Monday, September 10, 2012

Back to School Writing Workshop

Last weekend I drove up to the Chicago area (careful not to hit any trucks AT ALL on the way there and back) to give an all-day writing workshop for the Illinois chapter of the Society of Children's Books Writers and Illustrators (SCBWI). Skokie-based author Carol Grannick did a brilliant job organizing the event; she had attended the retreat I facilitated two summers ago for the Rocky Mountain chapter of SCBWI, and ever since then, the two of us have been scheming about how to put on an intensive, but low-key and low-cost, program in the Chicago area focused on craft rather than marketing. And on Saturday, we did just that. We called the day "Back to School with Claudia Mills," since we knew that writers adore any excuse to buy freshly sharpened number-two pencils and brand-new notebooks.

Over the course of this very full day I gave four talks:
"Sturdy Structure and Peppy Pacing: A How-to Guide"
"'Don't Rub My Face in It": Writing about Weighty Issues without Being Heavy-Handed"
"Manuscript Makeovers: Taking Your Manuscript from Good to Great"
"How to Succeed as a Writer in An Hour a Day: Time Management for Writers"

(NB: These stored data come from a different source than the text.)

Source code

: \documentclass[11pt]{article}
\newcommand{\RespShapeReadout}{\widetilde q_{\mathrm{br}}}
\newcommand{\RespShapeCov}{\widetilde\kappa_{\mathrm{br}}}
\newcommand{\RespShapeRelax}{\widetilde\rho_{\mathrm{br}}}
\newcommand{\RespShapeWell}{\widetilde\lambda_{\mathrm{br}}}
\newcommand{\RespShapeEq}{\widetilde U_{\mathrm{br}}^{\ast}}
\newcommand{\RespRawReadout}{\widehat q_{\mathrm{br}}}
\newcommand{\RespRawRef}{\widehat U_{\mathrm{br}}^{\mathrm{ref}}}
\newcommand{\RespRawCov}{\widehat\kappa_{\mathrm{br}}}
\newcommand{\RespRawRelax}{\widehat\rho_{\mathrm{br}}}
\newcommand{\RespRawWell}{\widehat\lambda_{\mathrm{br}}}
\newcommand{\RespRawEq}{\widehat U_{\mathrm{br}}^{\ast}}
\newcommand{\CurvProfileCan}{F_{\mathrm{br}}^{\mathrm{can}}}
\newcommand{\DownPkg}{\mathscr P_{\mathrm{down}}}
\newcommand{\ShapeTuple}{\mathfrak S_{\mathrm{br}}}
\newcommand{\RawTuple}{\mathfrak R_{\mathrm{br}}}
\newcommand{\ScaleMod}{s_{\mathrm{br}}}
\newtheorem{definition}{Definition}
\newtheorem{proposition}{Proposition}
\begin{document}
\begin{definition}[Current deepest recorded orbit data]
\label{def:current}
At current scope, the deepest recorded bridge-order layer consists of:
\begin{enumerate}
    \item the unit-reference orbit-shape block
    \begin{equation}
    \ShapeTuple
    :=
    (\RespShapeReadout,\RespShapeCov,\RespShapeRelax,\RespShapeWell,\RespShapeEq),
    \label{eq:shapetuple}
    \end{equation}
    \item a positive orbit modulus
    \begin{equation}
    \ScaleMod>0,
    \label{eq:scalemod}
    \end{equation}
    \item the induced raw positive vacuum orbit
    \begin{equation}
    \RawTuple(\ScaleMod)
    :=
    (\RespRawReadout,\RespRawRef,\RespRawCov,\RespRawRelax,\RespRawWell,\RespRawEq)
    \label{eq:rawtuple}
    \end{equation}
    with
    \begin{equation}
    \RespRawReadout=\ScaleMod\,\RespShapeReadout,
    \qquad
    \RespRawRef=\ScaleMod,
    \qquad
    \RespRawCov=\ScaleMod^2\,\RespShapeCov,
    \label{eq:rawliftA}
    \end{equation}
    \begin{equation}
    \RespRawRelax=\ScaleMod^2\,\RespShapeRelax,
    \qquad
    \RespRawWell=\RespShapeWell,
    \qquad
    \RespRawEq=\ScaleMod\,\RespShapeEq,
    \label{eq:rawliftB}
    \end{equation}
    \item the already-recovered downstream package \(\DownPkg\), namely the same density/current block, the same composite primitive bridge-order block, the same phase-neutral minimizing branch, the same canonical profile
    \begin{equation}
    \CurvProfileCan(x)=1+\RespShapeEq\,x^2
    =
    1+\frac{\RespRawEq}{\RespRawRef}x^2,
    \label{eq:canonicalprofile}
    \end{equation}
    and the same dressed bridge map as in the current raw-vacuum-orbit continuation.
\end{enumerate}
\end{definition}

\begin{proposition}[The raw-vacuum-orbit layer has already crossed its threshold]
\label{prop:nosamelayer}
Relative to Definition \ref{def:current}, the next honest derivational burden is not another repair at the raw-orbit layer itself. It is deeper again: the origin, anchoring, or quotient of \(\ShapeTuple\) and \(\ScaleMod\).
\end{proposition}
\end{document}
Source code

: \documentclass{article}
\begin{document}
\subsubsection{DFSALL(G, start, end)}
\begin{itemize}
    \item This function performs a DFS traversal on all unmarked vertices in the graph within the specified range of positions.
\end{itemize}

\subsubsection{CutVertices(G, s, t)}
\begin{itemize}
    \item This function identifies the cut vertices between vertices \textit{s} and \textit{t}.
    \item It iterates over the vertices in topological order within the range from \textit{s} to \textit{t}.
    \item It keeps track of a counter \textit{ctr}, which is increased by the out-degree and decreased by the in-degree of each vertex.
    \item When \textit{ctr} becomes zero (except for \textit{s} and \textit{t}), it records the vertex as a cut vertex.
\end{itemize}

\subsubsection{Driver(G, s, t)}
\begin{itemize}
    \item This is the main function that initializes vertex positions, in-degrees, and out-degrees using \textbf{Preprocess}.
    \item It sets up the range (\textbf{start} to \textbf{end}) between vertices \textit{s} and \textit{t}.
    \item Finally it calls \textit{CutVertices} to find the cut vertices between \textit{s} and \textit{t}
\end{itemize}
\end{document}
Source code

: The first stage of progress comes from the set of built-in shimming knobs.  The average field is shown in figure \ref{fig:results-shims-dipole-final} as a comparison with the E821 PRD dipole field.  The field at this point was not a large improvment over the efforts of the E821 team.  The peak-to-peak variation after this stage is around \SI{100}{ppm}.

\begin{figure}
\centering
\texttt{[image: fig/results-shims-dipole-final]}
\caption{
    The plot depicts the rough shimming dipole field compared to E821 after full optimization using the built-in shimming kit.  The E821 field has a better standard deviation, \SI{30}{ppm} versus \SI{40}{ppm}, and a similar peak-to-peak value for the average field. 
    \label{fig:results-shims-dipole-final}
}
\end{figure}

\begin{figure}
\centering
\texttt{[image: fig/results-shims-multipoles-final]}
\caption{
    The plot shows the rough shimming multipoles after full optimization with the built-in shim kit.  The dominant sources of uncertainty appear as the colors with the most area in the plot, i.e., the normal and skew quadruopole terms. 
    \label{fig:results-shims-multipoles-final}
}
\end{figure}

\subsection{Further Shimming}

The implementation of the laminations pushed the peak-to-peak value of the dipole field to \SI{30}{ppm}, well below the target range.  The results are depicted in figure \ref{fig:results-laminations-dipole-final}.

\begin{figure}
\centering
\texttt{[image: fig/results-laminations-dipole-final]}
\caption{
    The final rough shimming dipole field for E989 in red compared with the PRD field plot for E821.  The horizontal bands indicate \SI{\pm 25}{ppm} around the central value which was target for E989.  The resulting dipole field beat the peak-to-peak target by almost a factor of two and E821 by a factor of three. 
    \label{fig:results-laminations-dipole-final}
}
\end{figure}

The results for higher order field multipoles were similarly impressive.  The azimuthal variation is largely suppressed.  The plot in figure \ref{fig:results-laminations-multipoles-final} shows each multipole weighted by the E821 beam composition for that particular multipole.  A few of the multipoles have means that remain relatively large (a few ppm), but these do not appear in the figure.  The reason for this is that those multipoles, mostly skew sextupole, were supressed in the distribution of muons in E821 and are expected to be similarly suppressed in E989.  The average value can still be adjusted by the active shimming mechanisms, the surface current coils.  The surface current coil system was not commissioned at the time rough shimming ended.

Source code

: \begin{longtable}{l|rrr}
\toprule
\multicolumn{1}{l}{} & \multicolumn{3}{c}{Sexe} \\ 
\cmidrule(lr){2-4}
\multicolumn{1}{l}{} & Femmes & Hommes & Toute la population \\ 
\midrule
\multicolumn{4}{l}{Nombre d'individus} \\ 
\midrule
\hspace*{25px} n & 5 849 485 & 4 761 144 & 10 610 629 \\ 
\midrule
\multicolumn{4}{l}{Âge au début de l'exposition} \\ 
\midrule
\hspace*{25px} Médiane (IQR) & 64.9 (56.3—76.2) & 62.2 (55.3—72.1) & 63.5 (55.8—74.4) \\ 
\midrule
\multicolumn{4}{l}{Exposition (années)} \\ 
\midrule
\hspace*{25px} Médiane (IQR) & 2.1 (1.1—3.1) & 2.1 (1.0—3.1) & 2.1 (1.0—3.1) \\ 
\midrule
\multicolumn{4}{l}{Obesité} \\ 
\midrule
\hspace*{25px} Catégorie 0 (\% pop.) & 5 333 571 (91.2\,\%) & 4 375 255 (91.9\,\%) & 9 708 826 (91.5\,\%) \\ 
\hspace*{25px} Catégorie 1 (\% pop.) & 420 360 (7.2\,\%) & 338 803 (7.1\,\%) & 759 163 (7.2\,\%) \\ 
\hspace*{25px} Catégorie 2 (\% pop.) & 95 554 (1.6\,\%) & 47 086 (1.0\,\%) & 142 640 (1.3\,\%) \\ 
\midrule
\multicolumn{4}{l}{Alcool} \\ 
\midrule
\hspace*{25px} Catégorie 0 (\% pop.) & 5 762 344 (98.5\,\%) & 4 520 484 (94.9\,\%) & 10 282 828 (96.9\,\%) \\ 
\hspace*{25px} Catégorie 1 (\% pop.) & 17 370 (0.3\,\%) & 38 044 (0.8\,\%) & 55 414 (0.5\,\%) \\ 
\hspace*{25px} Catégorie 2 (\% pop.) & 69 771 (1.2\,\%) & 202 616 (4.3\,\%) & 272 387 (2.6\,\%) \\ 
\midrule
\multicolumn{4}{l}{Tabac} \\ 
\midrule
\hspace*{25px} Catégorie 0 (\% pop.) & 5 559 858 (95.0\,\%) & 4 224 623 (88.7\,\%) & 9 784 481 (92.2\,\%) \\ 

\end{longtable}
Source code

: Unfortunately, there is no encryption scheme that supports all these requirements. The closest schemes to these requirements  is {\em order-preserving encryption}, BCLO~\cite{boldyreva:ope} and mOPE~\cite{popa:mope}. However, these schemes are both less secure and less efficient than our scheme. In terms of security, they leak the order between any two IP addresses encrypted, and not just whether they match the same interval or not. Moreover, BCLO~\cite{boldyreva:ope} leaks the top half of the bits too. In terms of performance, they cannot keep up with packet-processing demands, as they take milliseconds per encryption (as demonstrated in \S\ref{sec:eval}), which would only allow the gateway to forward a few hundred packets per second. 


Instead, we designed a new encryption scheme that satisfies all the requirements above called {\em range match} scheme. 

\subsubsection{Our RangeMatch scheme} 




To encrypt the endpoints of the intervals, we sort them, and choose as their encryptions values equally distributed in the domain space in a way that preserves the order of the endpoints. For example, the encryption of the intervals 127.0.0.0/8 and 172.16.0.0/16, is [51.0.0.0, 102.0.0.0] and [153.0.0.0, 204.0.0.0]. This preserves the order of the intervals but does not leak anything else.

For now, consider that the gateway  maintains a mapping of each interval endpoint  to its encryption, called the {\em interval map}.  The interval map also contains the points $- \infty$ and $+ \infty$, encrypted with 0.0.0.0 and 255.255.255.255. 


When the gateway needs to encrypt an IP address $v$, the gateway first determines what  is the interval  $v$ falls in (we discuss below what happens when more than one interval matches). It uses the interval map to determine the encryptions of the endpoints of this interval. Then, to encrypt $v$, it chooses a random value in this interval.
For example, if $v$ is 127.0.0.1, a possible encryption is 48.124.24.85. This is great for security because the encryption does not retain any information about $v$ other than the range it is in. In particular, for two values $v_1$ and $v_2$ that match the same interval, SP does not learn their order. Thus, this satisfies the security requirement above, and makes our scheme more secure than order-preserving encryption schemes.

I also gave thirteen ten-minute critiques on ten-page manuscripts (either picture books or chapters of a novel) submitted to me ahead of time.

I was somewhat nervous about the day because the forty people signed up for the conference ranged from complete beginners to established, well-published writers with starred reviews to their credit. But I think everyone came away from the day with something useful, especially given that I invited the starry stars to chime in with their own insights. I shared every mistake I've ever made as a writer - including mistakes I'm still making ALL THE TIME - and that made everyone willing to 'fess up to all those problems with our own manuscripts that we somehow can't see until someone else points them out to us - even as we can see the same flaws so clearly in everyone else's manuscripts except our own. And maybe now, after an exhausting and exhilarating day spent together, we'll all be a teensy bit better at avoiding them.